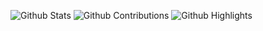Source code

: ![Github Stats](https://greptile-stats.vercel.app/api/widget/aabanakhtar/stats)
![Github Contributions](https://greptile-stats.vercel.app/api/widget/aabanakhtar/contributions)
![Github Highlights](https://greptile-stats.vercel.app/api/widget/aabanakhtar/highlights)
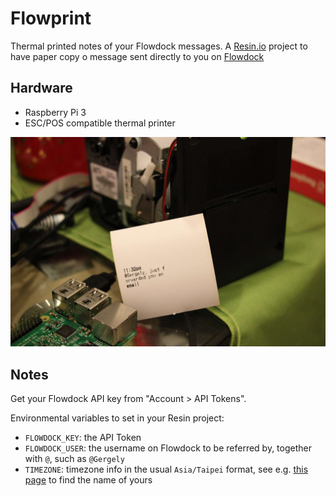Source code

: # Flowprint

Thermal printed notes of your Flowdock messages. A [Resin.io](https://resin.io) project to have paper copy o
message sent directly to you on [Flowdock](flowdock.com)

## Hardware

* Raspberry Pi 3
* ESC/POS compatible thermal printer

![Printed note](img/message.jpg?raw=true "Ticket")

## Notes

Get your Flowdock API key from "Account > API Tokens".

Environmental variables to set in your Resin project:

* `FLOWDOCK_KEY`: the API Token
* `FLOWDOCK_USER`: the username on Flowdock to be referred by, together with `@`, such as `@Gergely`
* `TIMEZONE`: timezone info in the usual `Asia/Taipei` format, see e.g. [this page](http://momentjs.com/timezone/) to find the name of yours
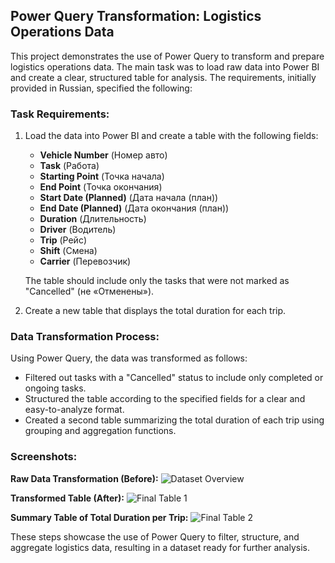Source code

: ## Power Query Transformation: Logistics Operations Data

This project demonstrates the use of Power Query to transform and prepare logistics operations data. The main task was to load raw data into Power BI and create a clear, structured table for analysis. The requirements, initially provided in Russian, specified the following:

### Task Requirements:
1. Load the data into Power BI and create a table with the following fields:
   - **Vehicle Number** (Номер авто)
   - **Task** (Работа)
   - **Starting Point** (Точка начала)
   - **End Point** (Точка окончания)
   - **Start Date (Planned)** (Дата начала (план))
   - **End Date (Planned)** (Дата окончания (план))
   - **Duration** (Длительность)
   - **Driver** (Водитель)
   - **Trip** (Рейс)
   - **Shift** (Смена)
   - **Carrier** (Перевозчик)

   The table should include only the tasks that were not marked as "Cancelled" (не «Отменены»).

2. Create a new table that displays the total duration for each trip.

### Data Transformation Process:
Using Power Query, the data was transformed as follows:
- Filtered out tasks with a "Cancelled" status to include only completed or ongoing tasks.
- Structured the table according to the specified fields for a clear and easy-to-analyze format.
- Created a second table summarizing the total duration of each trip using grouping and aggregation functions.

### Screenshots:

**Raw Data Transformation (Before):**
![Dataset Overview](path-to-your-dataset-overview-image)

**Transformed Table (After):**
![Final Table 1](path-to-your-final-table-1-image)

**Summary Table of Total Duration per Trip:**
![Final Table 2](path-to-your-final-table-2-image)

These steps showcase the use of Power Query to filter, structure, and aggregate logistics data, resulting in a dataset ready for further analysis.
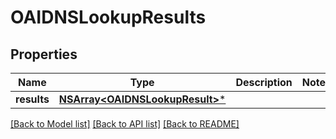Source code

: # OAIDNSLookupResults

## Properties
Name | Type | Description | Notes
------------ | ------------- | ------------- | -------------
**results** | [**NSArray&lt;OAIDNSLookupResult&gt;***](OAIDNSLookupResult.md) |  | 

[[Back to Model list]](../README.md#documentation-for-models) [[Back to API list]](../README.md#documentation-for-api-endpoints) [[Back to README]](../README.md)



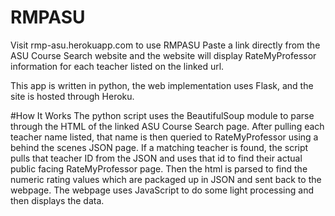 # RMPASU
Visit rmp-asu.herokuapp.com to use RMPASU
Paste a link directly from the ASU Course Search website and the website will display RateMyProfessor information for each teacher listed on the linked url.

This app is written in python, the web implementation uses Flask, and the site is hosted through Heroku.

#How It Works
The python script uses the BeautifulSoup module to parse through the HTML of the linked ASU Course Search page. After pulling each teacher name listed, that name is then queried to RateMyProfessor using a behind the scenes JSON page. If a matching teacher is found, the script pulls that teacher ID from the JSON and uses that id to find their actual public facing RateMyProfessor page. Then the html is parsed to find the numeric rating values which are packaged up in JSON and sent back to the webpage. The webpage uses JavaScript to do some light processing and then displays the data.
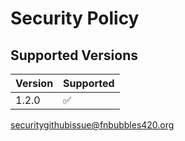 # Security Policy

## Supported Versions

| Version | Supported          |
| ------- | ------------------ |
| 1.2.0   | :white_check_mark: |

[securitygithubissue@fnbubbles420.org](mailto:securitygithubissue@fnbubbles420.org)
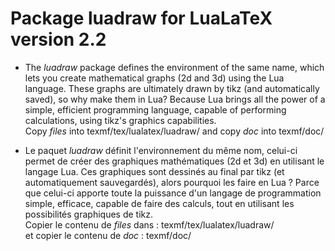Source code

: # Package luadraw for LuaLaTeX version 2.2

* The *luadraw* package defines the environment of the same name, which lets you create mathematical graphs (2d and 3d) using the Lua language. These graphs are ultimately drawn by tikz (and automatically saved), so why make them in Lua? Because Lua brings all the power of a simple, efficient programming language, capable of performing calculations, using tikz's graphics capabilities.  
Copy *files* into texmf/tex/lualatex/luadraw/ 
and copy *doc* into texmf/doc/

* Le paquet *luadraw* définit l'environnement du même nom, celui-ci permet de créer des graphiques mathématiques (2d et 3d) en utilisant le langage Lua. Ces graphiques sont dessinés au final par tikz (et automatiquement sauvegardés), alors pourquoi les faire en Lua ? Parce que celui-ci apporte toute la puissance d'un langage de programmation simple, efficace, capable de faire des calculs, tout en utilisant les possibilités graphiques de tikz.  
Copier le contenu de *files* dans : texmf/tex/lualatex/luadraw/  
 et copier le contenu de *doc*  : texmf/doc/
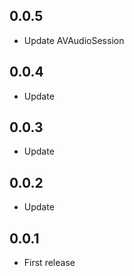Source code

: ## 0.0.5

- Update AVAudioSession

## 0.0.4

- Update
## 0.0.3

- Update

## 0.0.2

- Update

## 0.0.1

- First release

========================================

» **PROBLEM TO WORK ON**: The expected answer holds each line from the listing above where the string "only" is present.

» **RESULT OF THIS EXERCISE**:
   The table should include only the tasks that were not marked as "Cancelled" (не «Отменены»).
- Filtered out tasks with a "Cancelled" status to include only completed or ongoing tasks.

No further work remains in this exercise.